● EXERCISE
I would like every record printed again, exactly as shown.

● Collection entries
*** Begin section ***

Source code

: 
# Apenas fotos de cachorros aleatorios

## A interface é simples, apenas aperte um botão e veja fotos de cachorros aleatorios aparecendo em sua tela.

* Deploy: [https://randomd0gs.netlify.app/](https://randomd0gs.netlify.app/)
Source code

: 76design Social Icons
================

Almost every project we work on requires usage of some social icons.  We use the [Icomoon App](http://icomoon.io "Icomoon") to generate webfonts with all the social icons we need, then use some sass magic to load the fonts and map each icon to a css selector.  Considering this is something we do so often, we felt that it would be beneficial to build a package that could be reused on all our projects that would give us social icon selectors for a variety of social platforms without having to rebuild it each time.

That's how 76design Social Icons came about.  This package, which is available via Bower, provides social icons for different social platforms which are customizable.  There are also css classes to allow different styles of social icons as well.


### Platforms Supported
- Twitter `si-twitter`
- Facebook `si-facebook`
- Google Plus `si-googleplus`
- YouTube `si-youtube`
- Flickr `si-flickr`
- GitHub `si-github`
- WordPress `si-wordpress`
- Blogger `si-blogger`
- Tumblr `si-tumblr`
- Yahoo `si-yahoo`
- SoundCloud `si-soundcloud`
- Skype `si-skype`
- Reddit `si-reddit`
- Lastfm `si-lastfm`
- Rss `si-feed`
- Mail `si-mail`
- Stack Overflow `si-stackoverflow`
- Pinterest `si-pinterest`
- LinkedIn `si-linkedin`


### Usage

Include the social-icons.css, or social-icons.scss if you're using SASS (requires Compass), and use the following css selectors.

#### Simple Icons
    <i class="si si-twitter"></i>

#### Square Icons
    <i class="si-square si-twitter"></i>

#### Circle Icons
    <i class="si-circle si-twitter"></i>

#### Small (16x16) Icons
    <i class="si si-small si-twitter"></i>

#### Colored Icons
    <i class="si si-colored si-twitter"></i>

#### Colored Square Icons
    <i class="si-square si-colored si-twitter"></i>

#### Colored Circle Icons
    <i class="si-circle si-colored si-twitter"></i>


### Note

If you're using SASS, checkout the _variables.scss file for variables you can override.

*** End section ***

● RESPONSE TO THE EXERCISE
Source code

: 
# Apenas fotos de cachorros aleatorios

## A interface é simples, apenas aperte um botão e veja fotos de cachorros aleatorios aparecendo em sua tela.

* Deploy: [https://randomd0gs.netlify.app/](https://randomd0gs.netlify.app/)
Source code

: 76design Social Icons
================

Almost every project we work on requires usage of some social icons.  We use the [Icomoon App](http://icomoon.io "Icomoon") to generate webfonts with all the social icons we need, then use some sass magic to load the fonts and map each icon to a css selector.  Considering this is something we do so often, we felt that it would be beneficial to build a package that could be reused on all our projects that would give us social icon selectors for a variety of social platforms without having to rebuild it each time.

That's how 76design Social Icons came about.  This package, which is available via Bower, provides social icons for different social platforms which are customizable.  There are also css classes to allow different styles of social icons as well.


### Platforms Supported
- Twitter `si-twitter`
- Facebook `si-facebook`
- Google Plus `si-googleplus`
- YouTube `si-youtube`
- Flickr `si-flickr`
- GitHub `si-github`
- WordPress `si-wordpress`
- Blogger `si-blogger`
- Tumblr `si-tumblr`
- Yahoo `si-yahoo`
- SoundCloud `si-soundcloud`
- Skype `si-skype`
- Reddit `si-reddit`
- Lastfm `si-lastfm`
- Rss `si-feed`
- Mail `si-mail`
- Stack Overflow `si-stackoverflow`
- Pinterest `si-pinterest`
- LinkedIn `si-linkedin`


### Usage

Include the social-icons.css, or social-icons.scss if you're using SASS (requires Compass), and use the following css selectors.

#### Simple Icons
    <i class="si si-twitter"></i>

#### Square Icons
    <i class="si-square si-twitter"></i>

#### Circle Icons
    <i class="si-circle si-twitter"></i>

#### Small (16x16) Icons
    <i class="si si-small si-twitter"></i>

#### Colored Icons
    <i class="si si-colored si-twitter"></i>

#### Colored Square Icons
    <i class="si-square si-colored si-twitter"></i>

#### Colored Circle Icons
    <i class="si-circle si-colored si-twitter"></i>


### Note

If you're using SASS, checkout the _variables.scss file for variables you can override.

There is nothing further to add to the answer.